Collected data
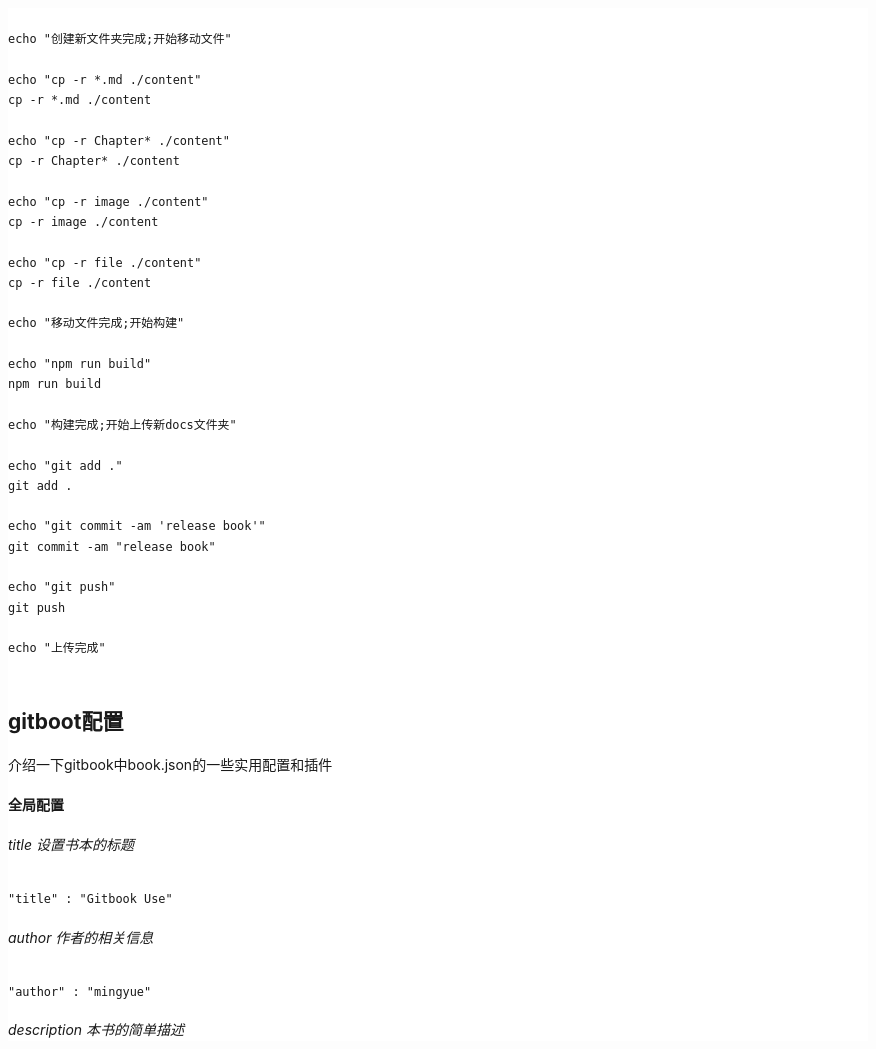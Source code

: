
 ```shell

echo "创建新文件夹完成;开始移动文件"

echo "cp -r *.md ./content"
cp -r *.md ./content

echo "cp -r Chapter* ./content"
cp -r Chapter* ./content

echo "cp -r image ./content"
cp -r image ./content

echo "cp -r file ./content"
cp -r file ./content

echo "移动文件完成;开始构建"

echo "npm run build"
npm run build

echo "构建完成;开始上传新docs文件夹"

echo "git add ."
git add .

echo "git commit -am 'release book'"
git commit -am "release book"

echo "git push"
git push

echo "上传完成"


```


## gitboot配置

介绍一下gitbook中book.json的一些实用配置和插件

#### 全局配置

###### title 设置书本的标题

    "title" : "Gitbook Use"

###### author 作者的相关信息

    "author" : "mingyue"

###### description 本书的简单描述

▶ ACTIVITY: Leave every picture out, and transcribe the data above exactly as it reads.

▶ REPLY TO THE TASK:
Source code

:
 ```shell

echo "创建新文件夹完成;开始移动文件"

echo "cp -r *.md ./content"
cp -r *.md ./content

echo "cp -r Chapter* ./content"
cp -r Chapter* ./content

echo "cp -r image ./content"
cp -r image ./content

echo "cp -r file ./content"
cp -r file ./content

echo "移动文件完成;开始构建"

echo "npm run build"
npm run build

echo "构建完成;开始上传新docs文件夹"

echo "git add ."
git add .

echo "git commit -am 'release book'"
git commit -am "release book"

echo "git push"
git push

echo "上传完成"


```


## gitboot配置

介绍一下gitbook中book.json的一些实用配置和插件

#### 全局配置

###### title 设置书本的标题

    "title" : "Gitbook Use"

###### author 作者的相关信息

    "author" : "mingyue"

###### description 本书的简单描述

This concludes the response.